Perceived activation was assessed by the Felt Arousal Scale (FAS) (Sevebak and Murgatroyd 1984). This single-item rating scale ranges from 1 (‘‘low arousal’’) to 6 (‘‘high arousal’’). Volunteers were asked to note one number on the scale according to their actual arousal state. Arousal was explained through examples of high arousal states (anger, excitement, fear) or low arousal states (relaxation, boredom, calmness). The FAS has been used in previous physical activity studies, demonstrating convergent validity with other measures of perceived activation (van Landuyt et al. 2000).
The Activation Deactivation Adjective Check List (ADACL) (Thayer 1978) is a 20-item measure of two bipolar dimensions, namely Energetic Arousal (EA) and Tense Arousal (TA). EA extends from Energy (e.g., energetic, lively) to Tiredness (e.g., tired, drowsy), and TA extends from Tension (e.g., tense, jittery) to Calmness (e.g., calm, at rest). The ADACL was administered with its standard instructions and its 4-point response scale, which ranges from ‘‘definitely feel’’ to ‘‘definitely do not feel’’. Evidence for the reliability and structural validity of the ADACL has been provided (Thayer 1978). In previous research in the context of physical activity, the scales of the ADACL have shown satisfactory internal consistency, with values of Cronbach’s alpha coefficients ranging from .70 to .96 (Ekkekakis et al. 2005).
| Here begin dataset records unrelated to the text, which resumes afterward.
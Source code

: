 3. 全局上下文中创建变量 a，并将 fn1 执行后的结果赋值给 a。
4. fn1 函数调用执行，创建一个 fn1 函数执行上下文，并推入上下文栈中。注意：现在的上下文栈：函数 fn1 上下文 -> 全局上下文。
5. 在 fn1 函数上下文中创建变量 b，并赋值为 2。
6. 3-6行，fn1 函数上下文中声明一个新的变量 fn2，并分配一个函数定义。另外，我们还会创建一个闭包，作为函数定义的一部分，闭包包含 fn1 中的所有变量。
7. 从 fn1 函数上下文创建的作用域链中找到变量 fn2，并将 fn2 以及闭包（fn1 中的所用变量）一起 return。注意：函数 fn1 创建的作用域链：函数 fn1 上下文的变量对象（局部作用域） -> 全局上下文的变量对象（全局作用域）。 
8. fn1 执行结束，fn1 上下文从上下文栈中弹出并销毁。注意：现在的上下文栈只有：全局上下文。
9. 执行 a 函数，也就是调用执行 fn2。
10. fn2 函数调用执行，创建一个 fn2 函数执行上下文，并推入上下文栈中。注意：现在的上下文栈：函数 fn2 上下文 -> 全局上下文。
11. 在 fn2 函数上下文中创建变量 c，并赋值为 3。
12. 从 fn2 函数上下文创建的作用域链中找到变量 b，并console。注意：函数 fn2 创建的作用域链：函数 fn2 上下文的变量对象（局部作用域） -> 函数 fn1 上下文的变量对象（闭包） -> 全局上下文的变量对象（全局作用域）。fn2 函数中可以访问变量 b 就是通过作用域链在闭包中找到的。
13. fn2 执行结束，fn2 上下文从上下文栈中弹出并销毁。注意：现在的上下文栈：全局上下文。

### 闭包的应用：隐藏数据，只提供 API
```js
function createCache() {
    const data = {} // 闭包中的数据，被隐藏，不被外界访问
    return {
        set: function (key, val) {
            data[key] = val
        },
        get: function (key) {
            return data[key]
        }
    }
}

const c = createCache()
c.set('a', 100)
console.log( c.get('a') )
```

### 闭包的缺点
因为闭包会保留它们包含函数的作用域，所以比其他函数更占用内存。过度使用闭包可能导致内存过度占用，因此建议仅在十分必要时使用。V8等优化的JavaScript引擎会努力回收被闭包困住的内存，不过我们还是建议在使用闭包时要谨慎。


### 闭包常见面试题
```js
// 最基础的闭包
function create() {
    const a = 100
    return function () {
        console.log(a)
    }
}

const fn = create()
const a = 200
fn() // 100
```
The VAS used in this study was developed for the purpose of subjective ratings of drug effects and called the Line Analogue Rating Scales for Sedation (LARS) (Hindmarch and Gudgeon 1980). In previous studies (Gudgeon and Hindmarch 1983; Subhan and Hindmarch 1985), 100 mm line analogue rating scales were used to assess perceived drug effects, whereas the mean score of the assessments was used as an index of subjective mood and sedation. In this study, the VAS included along the LARS items fatigue, drowsiness, dizziness, alertness and energetic, also the items relaxation and acute mountain sickness, which were rated on a 100 mm analogue line. Thereby the left side covered the non-occurrence of symptoms known in AMS (e.g. “not tired” or “not dizzy”), or the occurrence of symptoms oppositional to those known in AMS (e.g. “extremely awake”, “energetic”). The right side covered their most severe expansion (e.g. “extremely tired”, “extremely dizzy” or “not awake”, “extremely unenergetic”). The total VAS score is the mean of all accumulated items used by the VAS questionnaire.
The LLS (Roach et al. 1993) is filled in on a 4-point Likert scale (0–3) and consists of the five items headache, gastrointestinal symptoms, fatigue and weakness, dizziness and lightheadedness, and difficulty sleeping. For the diagnosis of AMS, headache is an obligatory criterion with at least one other symptom of the LLS and a total score of ≥3 (Roach et al. 1993). In line with other research a more valid cut-off score in presence of headache is 5 (Kayser et al. 2010; Dellasanta et al. 2007; Wagner et al. 2012).
Data analyses
Mann–Whitney U test was used to calculate group differences. A correlation test by Spearman was applied to calculate correlations between ADACL, VAS and LLS. The statistical program used was SPSS (version 21.0; SPSS Inc., Chicago, USA, 2013). The significance level was set at p < .05.